“As many of you know, I have been pushing for the City to divest from Wells Fargo for quite some time” states councilwoman Cindy Bass, a member of the Philadelphia City Council who helped pass a bill that would remove Wells Fargo from handling the city’s payroll – a $2 billion dollar contract. The move comes after recent incidents where Wells Fargo was exposed creating fake bank accounts and charging fees for these fake accounts to their customers, illegally repossessing cars from military soldiers and more.

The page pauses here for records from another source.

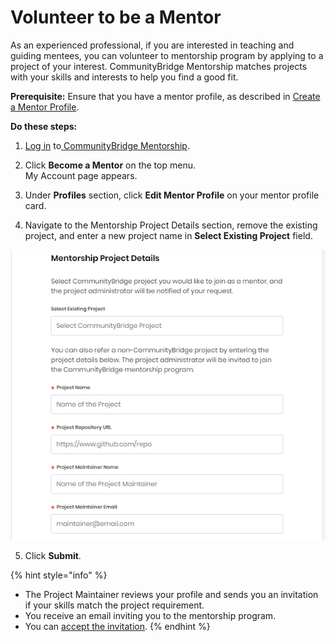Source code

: # Volunteer to be a Mentor

As an experienced professional, if you are interested in teaching and guiding mentees, you can volunteer to mentorship program by applying to a project of your interest. CommunityBridge Mentorship matches projects with your skills and interests to help you find a good fit.

**Prerequisite:** Ensure that you have a mentor profile, as described in [Create a Mentor Profile](become-a-mentor/create-a-mentor-profile.md).

**Do these steps:**

1. [Log in](../../../sso/sign-in-to-your-account/) to[ CommunityBridge Mentorship](https://people.communitybridge.org/).

2. Click **Become a Mentor** on the top menu.  
     My Account page appears.

3. Under **Profiles** section, click **Edit Mentor Profile** on your mentor profile card.

4. Navigate to the Mentorship Project Details section, remove the existing project, and enter a new project name in **Select Existing Project** field.

![Mentorship Project Details](../../../.gitbook/assets/mentorship-project-details.png)

5. Click **Submit**.

{% hint style="info" %}
* The Project Maintainer reviews your profile and sends you an invitation if your skills match the project requirement.
* You receive an email inviting you to the mentorship program.
* You can [accept the invitation](become-a-mentor/accept-to-be-a-mentor-from-an-email-invitation.md).
{% endhint %}

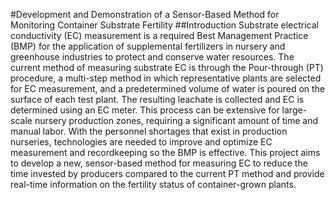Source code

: #Development and Demonstration of a Sensor-Based Method for Monitoring Container Substrate Fertility
##Introduction
Substrate electrical conductivity (EC) measurement is a required Best Management Practice (BMP) for the application of supplemental fertilizers in nursery and greenhouse industries to protect and conserve water resources. The current method of measuring substrate EC is through the Pour-through (PT) procedure, a multi-step method in which representative plants are selected for EC measurement, and a predetermined volume of water is poured on the surface of each test plant. The resulting leachate is collected and EC is determined using an EC meter. This process can be extensive for large-scale nursery production zones, requiring a significant amount of time and manual labor. With the personnel shortages that exist in production nurseries, technologies are needed to improve and optimize EC measurement and recordkeeping so the BMP is effective. This project aims to develop a new, sensor-based method for measuring EC to reduce the time invested by producers compared to the current PT method and provide real-time information on the fertility status of container-grown plants. 
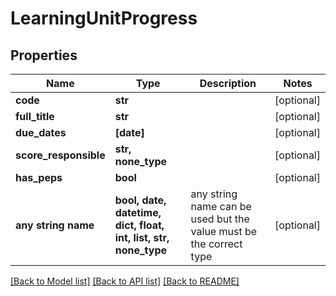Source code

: # LearningUnitProgress


## Properties
Name | Type | Description | Notes
------------ | ------------- | ------------- | -------------
**code** | **str** |  | [optional] 
**full_title** | **str** |  | [optional] 
**due_dates** | **[date]** |  | [optional] 
**score_responsible** | **str, none_type** |  | [optional] 
**has_peps** | **bool** |  | [optional] 
**any string name** | **bool, date, datetime, dict, float, int, list, str, none_type** | any string name can be used but the value must be the correct type | [optional]

[[Back to Model list]](../README.md#documentation-for-models) [[Back to API list]](../README.md#documentation-for-api-endpoints) [[Back to README]](../README.md)


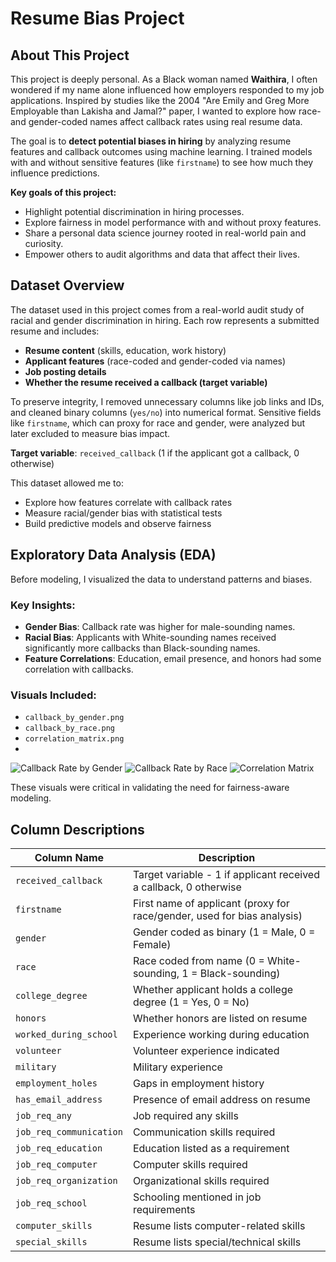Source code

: # Resume Bias Project
## About This Project

This project is deeply personal. As a Black woman named **Waithira**, I often wondered if my name alone influenced how employers responded to my job applications. Inspired by studies like the 2004 "Are Emily and Greg More Employable than Lakisha and Jamal?" paper, I wanted to explore how race- and gender-coded names affect callback rates using real resume data.

The goal is to **detect potential biases in hiring** by analyzing resume features and callback outcomes using machine learning. I trained models with and without sensitive features (like `firstname`) to see how much they influence predictions.

**Key goals of this project:**
- Highlight potential discrimination in hiring processes.
- Explore fairness in model performance with and without proxy features.
- Share a personal data science journey rooted in real-world pain and curiosity.
- Empower others to audit algorithms and data that affect their lives.

## Dataset Overview

The dataset used in this project comes from a real-world audit study of racial and gender discrimination in hiring. Each row represents a submitted resume and includes:

- **Resume content** (skills, education, work history)
- **Applicant features** (race-coded and gender-coded via names)
- **Job posting details**
- **Whether the resume received a callback (target variable)**

To preserve integrity, I removed unnecessary columns like job links and IDs, and cleaned binary columns (`yes/no`) into numerical format. Sensitive fields like `firstname`, which can proxy for race and gender, were analyzed but later excluded to measure bias impact.

**Target variable**: `received_callback` (1 if the applicant got a callback, 0 otherwise)

This dataset allowed me to:
- Explore how features correlate with callback rates
- Measure racial/gender bias with statistical tests
- Build predictive models and observe fairness

## Exploratory Data Analysis (EDA)

Before modeling, I visualized the data to understand patterns and biases.

### Key Insights:
- **Gender Bias**: Callback rate was higher for male-sounding names.
- **Racial Bias**: Applicants with White-sounding names received significantly more callbacks than Black-sounding names.
- **Feature Correlations**: Education, email presence, and honors had some correlation with callbacks.

### Visuals Included:
-  `callback_by_gender.png`
-  `callback_by_race.png`
-  `correlation_matrix.png`
-  
![Callback Rate by Gender](visualizations/callback_by_gender.png)
![Callback Rate by Race](visualizations/callback_by_race.png)
![Correlation Matrix](visualizations/correlation_matrix.png)

These visuals were critical in validating the need for fairness-aware modeling.

## Column Descriptions

| Column Name              | Description                                                                 |
|--------------------------|-----------------------------------------------------------------------------|
| `received_callback`     | Target variable - 1 if applicant received a callback, 0 otherwise           |
| `firstname`             | First name of applicant (proxy for race/gender, used for bias analysis)    |
| `gender`                | Gender coded as binary (1 = Male, 0 = Female)                              |
| `race`                  | Race coded from name (0 = White-sounding, 1 = Black-sounding)               |
| `college_degree`        | Whether applicant holds a college degree (1 = Yes, 0 = No)                  |
| `honors`                | Whether honors are listed on resume                                         |
| `worked_during_school`  | Experience working during education                                         |
| `volunteer`             | Volunteer experience indicated                                              |
| `military`              | Military experience                                                         |
| `employment_holes`      | Gaps in employment history                                                  |
| `has_email_address`     | Presence of email address on resume                                         |
| `job_req_any`           | Job required any skills                                                     |
| `job_req_communication` | Communication skills required                                               |
| `job_req_education`     | Education listed as a requirement                                           |
| `job_req_computer`      | Computer skills required                                                    |
| `job_req_organization`  | Organizational skills required                                              |
| `job_req_school`        | Schooling mentioned in job requirements                                     |
| `computer_skills`       | Resume lists computer-related skills                                        |
| `special_skills`        | Resume lists special/technical skills                                       |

Most pressure within Philadelphia City involved the fake accounts and the general distrust that employees and city workers had being stuck in a contract with an entity that had a criminal history as widespread as Wells Fargo’s. “Time and time again their actions have revealed them to be the antithesis of corporate social responsibility,” Bass wrote in her statement before thanking her colleagues for doing the right thing and divesting from Wells Fargo for their unethical business practices.
The scandal in which Wells Fargo created fake bank accounts and stole from its customers also cost thousands of employees their jobs. As the heads of the company scrambled to cover their brand and greed they decided to kick out any involving employees who they involved in their scheme and altogether left 5,000 workers without employment. The victims of the fake accounts and fees were not allowed to sue Wells Fargo due to arbitration blocks that forbid customers from becoming involved in class-action lawsuits against the organized crime group. The company targeted undocumented workers and the most vulnerable and walked away paying just a $185 million fee.
The city plans to make the switch at the end of 2017 and will then be conducting business with Citizens Bank which recently opened a line of credit with the Dakota Access Pipeline’s Sunoco Logistics/Energy Transfer Partners.